Politics

1st Black woman on US Supreme Court pays tribute to ancestors

By Lucia Leal

Washington, Apr 8 (EFE).- With tears in her eyes, the first African American woman to be elevated to the United States Supreme Court said Friday that this week’s Senate vote confirming her nomination would have been unthinkable for her grandparents.

“To be sure, I have worked hard to get to this point in my career, and I have now achieved something far beyond anything my grandparents could’ve possibly ever imagined,” Ketanji Brown Jackson said during an event on the South Lawn of the White House.

“But no one does this on their own. The path was cleared for me so that I might rise to this occasion,” she said, going on to quote lines from Maya Angelou’s poem, “And Still I Rise”: “bringing the gifts my ancestors gave, I am the dream and the hope of the slave.”

Three Republican senators joined all of the Democrats on Thursday to confirm Jackson by a vote of 53-47.

“It has taken 232 years and 115 prior appointments for a Black woman to be selected to serve on the Supreme Court of the United States. But we’ve made it,” Jackson said.

“We have come a long way toward perfecting our union,” the 51-year-old jurist said. “In my family, it took just one generation to go from segregation to the Supreme Court of the United States.”

President Joe Biden, though he thanked the three Republicans who voted for Jackson’s confirmation, complained about the behavior of other GOP senators during the hearings.

“I knew the person I nominated would be put through a painful and difficult confirmation process. But I have to tell you, what Judge Jackson was put through was well beyond that,” Biden said. “The most vile, baseless assertions and accusations.”

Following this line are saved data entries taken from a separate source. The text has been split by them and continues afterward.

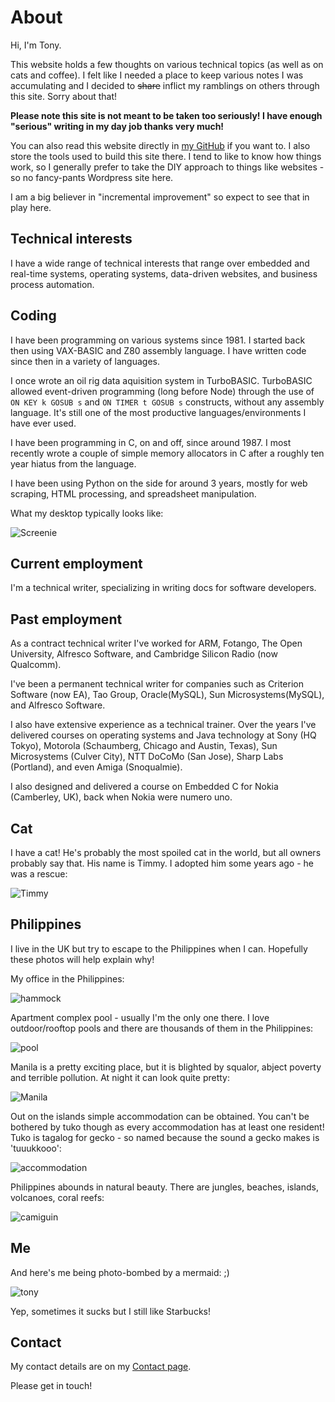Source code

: # About

Hi, I'm Tony. 

This website holds a few thoughts on various technical topics (as well
as on cats and coffee). I felt like I needed a place to keep various
notes I was accumulating and I decided to ~~share~~ inflict my
ramblings on others through this site. Sorry about that!

**Please note this site is not meant to be taken too seriously! I have
enough "serious" writing in my day job thanks very much!**

You can also read this website directly in [my
GitHub](https://github.com/tbedford) if you want to. I also store the
tools used to build this site there. I tend to like to know how things
work, so I generally prefer to take the DIY approach to things like
websites - so no fancy-pants Wordpress site here.

I am a big believer in "incremental improvement" so expect to see that
in play here.

## Technical interests

I have a wide range of technical interests that range over embedded
and real-time systems, operating systems, data-driven websites, and
business process automation.

## Coding

I have been programming on various systems since 1981. I started back
then using VAX-BASIC and Z80 assembly language. I have written code
since then in a variety of languages. 

I once wrote an oil rig data aquisition system in
TurboBASIC. TurboBASIC allowed event-driven programming (long before
Node) through the use of `ON KEY k GOSUB s` and `ON TIMER t GOSUB s`
constructs, without any assembly language. It's still one of the most
productive languages/environments I have ever used.

I have been programming in C, on and off, since around 1987. I most
recently wrote a couple of simple memory allocators in C after a
roughly ten year hiatus from the language.

I have been using Python on the side for around 3 years, mostly for
web scraping, HTML processing, and spreadsheet manipulation.

What my desktop typically looks like:

![Screenie](./images/screenie.png "Screenshot")

## Current employment

I'm a technical writer, specializing in writing docs for
software developers.

## Past employment

As a contract technical writer I've worked for ARM, Fotango, The Open
University, Alfresco Software, and Cambridge Silicon Radio (now
Qualcomm).

I've been a permanent technical writer for companies such as
Criterion Software (now EA), Tao Group, Oracle(MySQL), Sun
Microsystems(MySQL), and Alfresco Software.

I also have extensive experience as a technical trainer. Over the
years I've delivered courses on operating systems and Java technology
at Sony (HQ Tokyo), Motorola (Schaumberg, Chicago and Austin, Texas),
Sun Microsystems (Culver City), NTT DoCoMo (San Jose), Sharp Labs
(Portland), and even Amiga (Snoqualmie). 

I also designed and delivered a course on Embedded C for Nokia
(Camberley, UK), back when Nokia were numero uno.

## Cat

I have a cat! He's probably the most spoiled cat in the world, but all
owners probably say that. His name is Timmy. I adopted him some years
ago - he was a rescue:

![Timmy](./images/timmy.png "Timmy")

## Philippines

I live in the UK but try to escape to the Philippines when I
can. Hopefully these photos will help explain why!

My office in the Philippines:

![hammock](./images/hammock.jpg "Hammock")

Apartment complex pool - usually I'm the only one there. I love
outdoor/rooftop pools and there are thousands of them in the
Philippines:

![pool](./images/apartment-pool.jpg "Pool")

Manila is a pretty exciting place, but it is blighted by squalor,
abject poverty and terrible pollution. At night it can look quite
pretty:

![Manila](./images/manila-at-night.jpg "Manila at night")

Out on the islands simple accommodation can be obtained. You can't be
bothered by tuko though as every accommodation has at least one
resident! Tuko is tagalog for gecko - so named because the sound a
gecko makes is 'tuuukkooo':

![accommodation](./images/simple-accommodation.jpg "Accommodation")

Philippines abounds in natural beauty. There are jungles, beaches, islands, volcanoes, coral reefs:

![camiguin](./images/white-island-camiguin.jpg "White Island Camiguin")

## Me

And here's me being photo-bombed by a mermaid: ;)

![tony](./images/johnny_starbucks_resized.jpg "Tony")

Yep, sometimes it sucks but I still like Starbucks!

## Contact

My contact details are on my [Contact page](./contact.html). 

Please get in touch!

“In the face of it all, Judge Jackson showed the incredible character and integrity she possesses. Poise. Poise and composure. Patience and restraint. And, yes, perseverance and even joy,” the president said.

Vice President Kamala Harris, the first Black woman to hold the post, told Jackson that she will become a role model for future generations.

“The young leaders of our nation will learn from the experience, the judgment, the wisdom that you, Judge Jackson, will apply in every case that comes before you,” Harris said.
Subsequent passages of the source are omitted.